A chasm opens up beneath me and I have never felt so lost in this marriage. Never deeply passionate, never a meeting of hearts and souls-I don’t think I believe in any of that-it has nonetheless been sturdy ground to place my feet on, it has been strong, it has been joyful to share a vision, to work toward this home we are building, to love this place together. We have made a life here, have grown and raised it.
Having kids has come up before, of course it has, but in this moment I can see what it will do to us. I can see that for him they already exist and that by saying no I am killing them. One day soon he will hate me for them, for the children.
The trek home from the field hut is much harder than the hike there.
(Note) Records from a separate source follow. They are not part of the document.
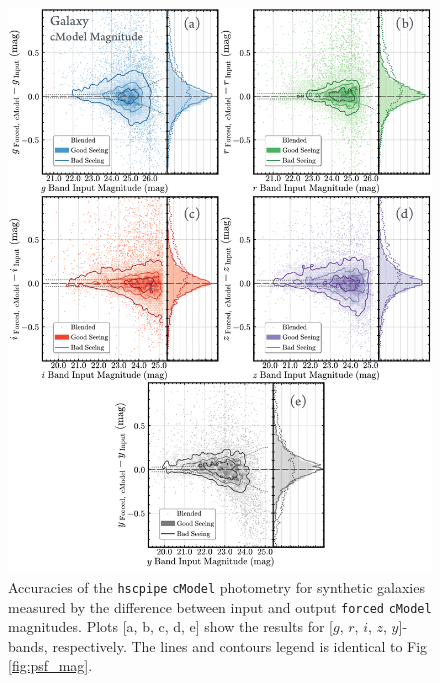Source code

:\documentclass[useamsfonts]{pasj01}
\def\cmodel{\texttt{cModel}}
\def\forced{\texttt{forced}}
\begin{document}
\begin{figure}
    \begin{center}
        \includegraphics[width=16cm]{fig/synpipe_galaxy_mag}
    \end{center}
    \caption{
        Accuracies of the \texttt{hscpipe} \cmodel{} photometry for synthetic
        galaxies measured by the difference between input and output \forced{}
        \cmodel{} magnitudes.
        Plots [a, b, c, d, e] show the results for [$g$, $r$, $i$, $z$, $y$]-bands, 
        respectively.
        The lines and contours legend is identical to Fig \ref{fig:psf_mag}.
        }
    \label{fig:cmodel_mag}
\end{figure}
\end{document}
The weather turns bad, the wind chill dropping the temperature to minus five, freezing rain burning our cheeks and noses. It is more a mental game than anything to keep walking, and I am in awe of Orly, who carries on without complaint. There is no other option really-we must get home to shelter and warmth before our muscles seize and we start getting hypothermia.
During the last leg of our journey, the wind dies off and we breathe sighs of deepest relief. Instead a thick fog descends over the island. We choose our steps carefully, staying close so as not to lose each other within it. I reach out and my hand almost disappears. It is eerily quiet without the wind, and even the cries of the birds have fallen away. I listen instead to the sounds of our breathing, to our boots on the grass. Dom leads, Orly between us, me last. Which is why it concerns me to hear footsteps behind me.
I stop and turn but there is no one there. Just a wall of white, so thick I can imagine choking on it.
Something touches my hand and I yelp, spinning around, but it’s only Dom, looming over me in the fog.
“Hey, it’s okay,” he says.
“Fuck,” I say, trying to slow my heart.
Orly doesn’t laugh, he watches me with concern, his pale blue eyes very bright in this light.
“Stay close,” Dom says, and I do, shaken.